Collection entries
———
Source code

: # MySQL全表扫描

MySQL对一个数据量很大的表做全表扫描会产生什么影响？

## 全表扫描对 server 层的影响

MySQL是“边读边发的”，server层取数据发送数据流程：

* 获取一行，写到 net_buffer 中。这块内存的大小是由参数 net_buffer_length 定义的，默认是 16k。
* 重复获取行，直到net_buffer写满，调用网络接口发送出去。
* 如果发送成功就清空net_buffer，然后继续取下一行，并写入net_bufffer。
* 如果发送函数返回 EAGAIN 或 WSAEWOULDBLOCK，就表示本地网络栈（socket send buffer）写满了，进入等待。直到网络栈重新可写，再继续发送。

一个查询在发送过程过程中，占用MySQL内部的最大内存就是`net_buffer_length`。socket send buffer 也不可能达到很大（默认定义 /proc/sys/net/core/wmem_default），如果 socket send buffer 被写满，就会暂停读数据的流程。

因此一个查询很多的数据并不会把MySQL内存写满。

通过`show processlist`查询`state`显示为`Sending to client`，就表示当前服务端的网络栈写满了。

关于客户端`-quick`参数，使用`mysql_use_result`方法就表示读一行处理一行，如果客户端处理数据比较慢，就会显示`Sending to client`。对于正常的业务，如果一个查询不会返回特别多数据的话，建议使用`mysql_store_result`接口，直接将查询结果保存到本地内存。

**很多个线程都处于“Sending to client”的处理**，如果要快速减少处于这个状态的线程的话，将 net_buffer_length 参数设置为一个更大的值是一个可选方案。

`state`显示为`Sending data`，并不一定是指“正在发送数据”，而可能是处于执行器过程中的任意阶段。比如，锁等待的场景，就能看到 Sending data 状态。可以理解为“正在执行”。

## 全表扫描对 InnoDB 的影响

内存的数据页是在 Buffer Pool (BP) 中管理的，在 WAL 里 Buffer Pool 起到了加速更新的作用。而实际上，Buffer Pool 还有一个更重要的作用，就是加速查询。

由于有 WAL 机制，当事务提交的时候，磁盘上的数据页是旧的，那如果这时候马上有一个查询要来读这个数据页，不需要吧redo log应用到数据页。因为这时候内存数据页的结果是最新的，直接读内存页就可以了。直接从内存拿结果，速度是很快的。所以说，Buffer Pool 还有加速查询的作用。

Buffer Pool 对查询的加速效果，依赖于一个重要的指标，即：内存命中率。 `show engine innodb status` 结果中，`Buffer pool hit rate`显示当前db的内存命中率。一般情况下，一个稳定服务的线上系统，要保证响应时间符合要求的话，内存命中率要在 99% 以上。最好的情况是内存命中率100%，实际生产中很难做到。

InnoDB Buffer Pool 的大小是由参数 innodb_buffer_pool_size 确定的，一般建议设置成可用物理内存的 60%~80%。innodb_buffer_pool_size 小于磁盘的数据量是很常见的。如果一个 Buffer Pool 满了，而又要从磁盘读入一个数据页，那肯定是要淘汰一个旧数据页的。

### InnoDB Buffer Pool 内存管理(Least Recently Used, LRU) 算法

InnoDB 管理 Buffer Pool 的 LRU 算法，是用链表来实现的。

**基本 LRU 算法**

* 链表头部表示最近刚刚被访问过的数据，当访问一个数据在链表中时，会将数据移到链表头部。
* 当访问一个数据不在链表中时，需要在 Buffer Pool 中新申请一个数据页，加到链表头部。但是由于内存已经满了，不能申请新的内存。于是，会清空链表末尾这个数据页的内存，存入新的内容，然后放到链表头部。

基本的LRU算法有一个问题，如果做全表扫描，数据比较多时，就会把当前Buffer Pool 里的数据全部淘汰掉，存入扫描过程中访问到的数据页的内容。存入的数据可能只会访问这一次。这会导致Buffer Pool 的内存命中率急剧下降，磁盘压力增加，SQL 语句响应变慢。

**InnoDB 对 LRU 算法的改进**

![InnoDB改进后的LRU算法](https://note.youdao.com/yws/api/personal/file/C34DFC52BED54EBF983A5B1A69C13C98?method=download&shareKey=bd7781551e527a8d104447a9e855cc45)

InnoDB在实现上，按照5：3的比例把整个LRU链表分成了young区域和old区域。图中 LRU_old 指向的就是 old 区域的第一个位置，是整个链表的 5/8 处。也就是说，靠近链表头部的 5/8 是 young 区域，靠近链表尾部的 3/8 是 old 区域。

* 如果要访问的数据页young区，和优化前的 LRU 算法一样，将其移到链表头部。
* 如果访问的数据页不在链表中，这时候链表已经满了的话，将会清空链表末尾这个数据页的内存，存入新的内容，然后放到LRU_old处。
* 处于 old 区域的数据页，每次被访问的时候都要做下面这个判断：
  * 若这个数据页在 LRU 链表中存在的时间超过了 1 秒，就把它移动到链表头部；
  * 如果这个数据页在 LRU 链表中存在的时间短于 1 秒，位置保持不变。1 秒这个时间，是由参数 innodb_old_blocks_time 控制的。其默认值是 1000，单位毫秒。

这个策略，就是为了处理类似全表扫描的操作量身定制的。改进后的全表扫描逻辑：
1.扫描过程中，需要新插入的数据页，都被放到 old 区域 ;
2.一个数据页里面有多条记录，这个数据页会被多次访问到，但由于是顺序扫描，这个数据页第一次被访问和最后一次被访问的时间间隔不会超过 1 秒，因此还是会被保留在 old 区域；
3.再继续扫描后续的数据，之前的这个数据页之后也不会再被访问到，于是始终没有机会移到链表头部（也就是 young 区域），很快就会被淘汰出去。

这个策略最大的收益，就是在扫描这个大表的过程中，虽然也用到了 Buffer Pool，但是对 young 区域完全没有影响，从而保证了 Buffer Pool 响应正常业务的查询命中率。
———
_TRY IT:_ Taking the records above, retype every line from the one with "由于有 WAL 机制，当事务提交的时候，磁盘上的数据页是旧的，那如果这时候马上有一个查询要来读这个数据页，不需要吧redo" down to the one with "当访问一个数据不在链表中时，需要在 Buffer Pool", exactly and with nothing else.

_SOLUTION FOR THIS EXERCISE:_
由于有 WAL 机制，当事务提交的时候，磁盘上的数据页是旧的，那如果这时候马上有一个查询要来读这个数据页，不需要吧redo log应用到数据页。因为这时候内存数据页的结果是最新的，直接读内存页就可以了。直接从内存拿结果，速度是很快的。所以说，Buffer Pool 还有加速查询的作用。

Buffer Pool 对查询的加速效果，依赖于一个重要的指标，即：内存命中率。 `show engine innodb status` 结果中，`Buffer pool hit rate`显示当前db的内存命中率。一般情况下，一个稳定服务的线上系统，要保证响应时间符合要求的话，内存命中率要在 99% 以上。最好的情况是内存命中率100%，实际生产中很难做到。

InnoDB Buffer Pool 的大小是由参数 innodb_buffer_pool_size 确定的，一般建议设置成可用物理内存的 60%~80%。innodb_buffer_pool_size 小于磁盘的数据量是很常见的。如果一个 Buffer Pool 满了，而又要从磁盘读入一个数据页，那肯定是要淘汰一个旧数据页的。

### InnoDB Buffer Pool 内存管理(Least Recently Used, LRU) 算法

InnoDB 管理 Buffer Pool 的 LRU 算法，是用链表来实现的。

**基本 LRU 算法**

* 链表头部表示最近刚刚被访问过的数据，当访问一个数据在链表中时，会将数据移到链表头部。
* 当访问一个数据不在链表中时，需要在 Buffer Pool 中新申请一个数据页，加到链表头部。但是由于内存已经满了，不能申请新的内存。于是，会清空链表末尾这个数据页的内存，存入新的内容，然后放到链表头部。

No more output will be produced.